Coaldale
They met more than 60 years ago on the back porch of a hamburger stand in Iowa, a handsome young soldier back from World War II, now staring wide-eyed at the prettiest farm girl he’d ever seen. Within a year, the soldier and the teenage girl got married. And they’ve been together just about every day since.
But a few weeks ago, as darkness fell over the rugged mountains out beyond their Colorado home and the temperatures dropped and a band of searchers frantically combed the terrain for that Iowa farm girl – now a 77-year-old woman with a fading memory who wandered off into the night – Dean DeVore began to think the unimaginable: Bernita, the love of his life, might not be coming home.
“The house was full of friends, but I don’t remember what they were doing or what they were saying,” said DeVore, 83. “I just sat in my chair, thought about my wife up there alone on the mountain and in my head I went to some pretty dark places.
“I didn’t think they’d find her. I definitely thought the worst.”
But outside, summoned by nothing more than a phone call seeking help, a remarkable group had gathered. Deputies from the Fremont County sheriff’s office. The DeVores’ friends. Neighbors. Fellow worshipers from Cotapaxi Community Church down the road along the Arkansas River.
A little before 8 p.m. on April 11, an hour after Dean had called 911, about 35 people had descended on the couple’s home in the sagebrush and ponderosa pine mountains. Bernita was wearing blue jeans, tennis shoes and a blouse. No sweater. No jacket.
Their big golden retriever, Candy, was also missing. Dean figured the dog was with his wife.
But the temperature was in the high 30s and dropping fast. It was not likely, they knew, that Bernita would survive the night.
The couple’s two grown children began to notice their mother’s memory lapses about three years ago, Dean said. It got steadily worse.
“You know, when you’re with someone every day, you don’t pick up on changes so well,” Dean said. “The kids would come to visit and really notice the change. A doctor in Colorado Springs told us it was old age and she was just getting forgetful.
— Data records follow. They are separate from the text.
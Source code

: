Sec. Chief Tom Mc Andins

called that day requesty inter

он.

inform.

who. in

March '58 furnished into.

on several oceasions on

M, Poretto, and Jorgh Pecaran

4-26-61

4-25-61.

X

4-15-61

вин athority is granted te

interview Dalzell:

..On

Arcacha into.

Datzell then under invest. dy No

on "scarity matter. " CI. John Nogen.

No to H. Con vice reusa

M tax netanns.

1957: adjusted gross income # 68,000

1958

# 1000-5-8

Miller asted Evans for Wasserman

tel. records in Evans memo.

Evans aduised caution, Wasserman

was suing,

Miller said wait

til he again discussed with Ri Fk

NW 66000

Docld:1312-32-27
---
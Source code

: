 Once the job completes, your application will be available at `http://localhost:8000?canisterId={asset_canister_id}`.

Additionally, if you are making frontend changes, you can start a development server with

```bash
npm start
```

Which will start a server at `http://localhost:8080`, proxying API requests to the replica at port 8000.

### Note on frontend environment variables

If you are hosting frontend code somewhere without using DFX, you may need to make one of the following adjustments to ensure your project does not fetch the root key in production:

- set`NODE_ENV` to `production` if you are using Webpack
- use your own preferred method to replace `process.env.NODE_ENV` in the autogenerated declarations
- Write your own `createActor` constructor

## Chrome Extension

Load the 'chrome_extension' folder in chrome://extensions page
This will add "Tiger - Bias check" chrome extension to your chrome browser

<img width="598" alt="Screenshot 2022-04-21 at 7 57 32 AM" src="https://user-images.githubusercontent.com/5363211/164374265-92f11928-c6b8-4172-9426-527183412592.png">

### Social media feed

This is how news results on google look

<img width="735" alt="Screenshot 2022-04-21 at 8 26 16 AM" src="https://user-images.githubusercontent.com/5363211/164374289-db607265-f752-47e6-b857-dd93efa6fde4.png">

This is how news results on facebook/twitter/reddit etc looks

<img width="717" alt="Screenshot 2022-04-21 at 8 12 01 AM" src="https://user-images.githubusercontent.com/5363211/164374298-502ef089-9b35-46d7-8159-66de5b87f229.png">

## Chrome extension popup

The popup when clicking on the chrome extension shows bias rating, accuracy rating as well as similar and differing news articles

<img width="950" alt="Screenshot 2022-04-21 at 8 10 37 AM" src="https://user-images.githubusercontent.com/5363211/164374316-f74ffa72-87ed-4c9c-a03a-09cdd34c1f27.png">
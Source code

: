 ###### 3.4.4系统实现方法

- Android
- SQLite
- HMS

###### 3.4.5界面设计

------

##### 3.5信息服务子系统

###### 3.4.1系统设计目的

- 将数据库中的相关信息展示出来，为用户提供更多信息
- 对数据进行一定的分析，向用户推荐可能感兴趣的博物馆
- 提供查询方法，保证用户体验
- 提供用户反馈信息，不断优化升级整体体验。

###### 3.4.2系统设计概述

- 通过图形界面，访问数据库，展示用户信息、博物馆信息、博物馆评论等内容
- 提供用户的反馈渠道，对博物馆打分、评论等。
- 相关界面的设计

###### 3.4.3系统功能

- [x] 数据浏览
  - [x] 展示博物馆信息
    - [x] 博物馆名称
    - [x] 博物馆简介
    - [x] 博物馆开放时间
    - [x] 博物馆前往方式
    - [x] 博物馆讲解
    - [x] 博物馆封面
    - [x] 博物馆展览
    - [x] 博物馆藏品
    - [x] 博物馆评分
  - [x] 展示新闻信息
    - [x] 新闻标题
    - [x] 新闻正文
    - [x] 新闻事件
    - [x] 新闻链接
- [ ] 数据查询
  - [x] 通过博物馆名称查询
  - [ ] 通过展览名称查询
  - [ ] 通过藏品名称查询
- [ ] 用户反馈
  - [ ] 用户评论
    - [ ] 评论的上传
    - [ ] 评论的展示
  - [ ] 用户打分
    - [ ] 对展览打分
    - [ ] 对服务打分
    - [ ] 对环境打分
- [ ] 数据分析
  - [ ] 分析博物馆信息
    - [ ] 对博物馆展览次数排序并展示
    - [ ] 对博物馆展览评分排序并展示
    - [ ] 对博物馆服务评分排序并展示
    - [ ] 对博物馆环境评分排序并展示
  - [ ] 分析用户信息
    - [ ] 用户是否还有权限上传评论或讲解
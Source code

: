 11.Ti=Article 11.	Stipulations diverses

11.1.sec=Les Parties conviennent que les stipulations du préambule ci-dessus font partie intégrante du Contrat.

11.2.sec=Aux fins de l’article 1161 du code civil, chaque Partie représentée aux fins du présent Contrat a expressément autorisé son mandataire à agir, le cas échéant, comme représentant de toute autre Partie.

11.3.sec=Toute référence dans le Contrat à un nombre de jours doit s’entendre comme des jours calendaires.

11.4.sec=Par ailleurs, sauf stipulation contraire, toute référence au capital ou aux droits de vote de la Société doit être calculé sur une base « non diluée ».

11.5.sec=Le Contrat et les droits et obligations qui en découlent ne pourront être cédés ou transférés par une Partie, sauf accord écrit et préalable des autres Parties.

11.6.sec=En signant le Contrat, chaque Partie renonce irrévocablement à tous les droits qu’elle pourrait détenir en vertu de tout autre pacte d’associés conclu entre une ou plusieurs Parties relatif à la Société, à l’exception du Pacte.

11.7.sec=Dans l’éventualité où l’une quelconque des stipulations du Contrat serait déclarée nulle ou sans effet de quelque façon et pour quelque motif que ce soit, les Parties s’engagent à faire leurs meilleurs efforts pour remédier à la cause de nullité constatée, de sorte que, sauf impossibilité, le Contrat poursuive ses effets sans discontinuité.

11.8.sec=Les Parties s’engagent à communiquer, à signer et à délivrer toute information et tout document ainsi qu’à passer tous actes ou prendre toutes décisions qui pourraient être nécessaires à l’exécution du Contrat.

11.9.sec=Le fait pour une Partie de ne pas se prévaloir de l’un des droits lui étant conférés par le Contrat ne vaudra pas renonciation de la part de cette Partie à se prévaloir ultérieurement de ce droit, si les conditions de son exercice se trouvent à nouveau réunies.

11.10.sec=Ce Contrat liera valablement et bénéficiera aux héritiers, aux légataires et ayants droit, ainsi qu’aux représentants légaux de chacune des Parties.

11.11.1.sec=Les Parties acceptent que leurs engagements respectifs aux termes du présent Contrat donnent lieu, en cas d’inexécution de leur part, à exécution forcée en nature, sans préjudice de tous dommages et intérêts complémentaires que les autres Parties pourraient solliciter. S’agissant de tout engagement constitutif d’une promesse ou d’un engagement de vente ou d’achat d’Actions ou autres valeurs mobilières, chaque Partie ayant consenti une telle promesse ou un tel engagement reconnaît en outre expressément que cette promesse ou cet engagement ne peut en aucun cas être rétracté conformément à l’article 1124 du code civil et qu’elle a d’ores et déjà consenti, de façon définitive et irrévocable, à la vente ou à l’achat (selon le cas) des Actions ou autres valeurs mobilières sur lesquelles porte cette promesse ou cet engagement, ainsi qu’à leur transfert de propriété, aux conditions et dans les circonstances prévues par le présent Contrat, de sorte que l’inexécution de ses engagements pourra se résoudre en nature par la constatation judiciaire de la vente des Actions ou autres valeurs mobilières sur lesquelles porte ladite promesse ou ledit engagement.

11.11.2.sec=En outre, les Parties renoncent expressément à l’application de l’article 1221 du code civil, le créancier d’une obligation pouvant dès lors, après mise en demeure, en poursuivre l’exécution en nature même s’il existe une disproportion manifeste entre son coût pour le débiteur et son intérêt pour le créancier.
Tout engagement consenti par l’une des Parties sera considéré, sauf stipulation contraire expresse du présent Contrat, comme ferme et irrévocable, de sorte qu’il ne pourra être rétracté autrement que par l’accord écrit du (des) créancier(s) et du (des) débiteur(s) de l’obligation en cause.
He ruled out Alzheimer’s. I guess he didn’t want to use the word dementia.”
But there was no mistaking that Bernita DeVore, a sharp and dynamic woman, had changed. Dean kept a close eye on her. But on that Tuesday afternoon, he let down his guard for a moment.
“The septic tank pipe had frozen,” he said. “So I went to fix it.”
When he got back to the house, she was gone. She often strolled down the dirt road and into the nearby trees to gather pine cones that she used to start the fire in the wood-burning stove of their peaceful mountain home. Dean walked, calling her name. He came back, got into his car and drove up and down the road, a growing nervousness in his voice as he shouted her name. He leaned on the car horn, hoping Bernita would hear and walk back toward the road.
There was no sign of her.
And then he called 911. A small army began to arrive. And a neighbor, remarkably, found the slightest trace of Bernita. A tennis shoe print in the soft dirt of a gulch. The prints headed south, uphill. High into the mountains. A place where bears and mountain lions are common.
Mark and Carla Gillespie were there. The couple is part of the Fremont County Search and Rescue team, the “Western group,” a reference to their location on the west edge of the county. The Gillespies have known the DeVores for years, mostly from their church. Mark’s grandparents lived down the dirt road from the house where the DeVores settled in 1988.
The neighbor who found Bernita’s shoe print didn’t want any publicity. His name is Dave.
“His dad taught him to track when he was a kid,” said Dean DeVores. “Now he’s in his 60s. And boy, can he track.”
The Gillespies, along with Dave and his wife, Nancy, gripped their flashlights, kept their eyes on the ground and headed up the mountain. They knew Bernita was running out of time.
“Every so often Dave would find a footprint,” Mark said. “It was really tough going. The ground was mostly pine needles. But there were small clearings with dirt, and Dave just kept finding those tracks.”
Dean sat at home. He’d been told by sheriff’s deputies to stay put. “Guess they didn’t want me wandering around the mountains and getting lost, too,” he said. “But boy, sitting there was tough. I wanted to be up there, looking for her.”
Back in the brush-filled gulch, Dave the neighbor continued finding tennis-shoe prints. And climbing. A little before midnight, the small group looked up, and the light from their flashlights danced across the sitting form of Bernita DeVores. It was 34 degrees. She did not move. She had hypothermia. After a three-hour stay in a hospital she was home again by daybreak.
Candy, the dog, had kept Bernita warm by lying across her lap.
“We met back in 1944 out on that hamburger-stand porch, and I kissed her and whew, that was it,” said Dean, sitting in a living room chair on Friday afternoon.
Across the room sat Bernita, a smile on her face but few words slipping from her mouth. Dean looked at her. They will celebrate their 60th wedding anniversary May 17.
“This is a new ballgame for me,” he said. “She was so independent, always in charge of things. Now ….”
And then the eyes of a tough old soldier grew sad and he looked away.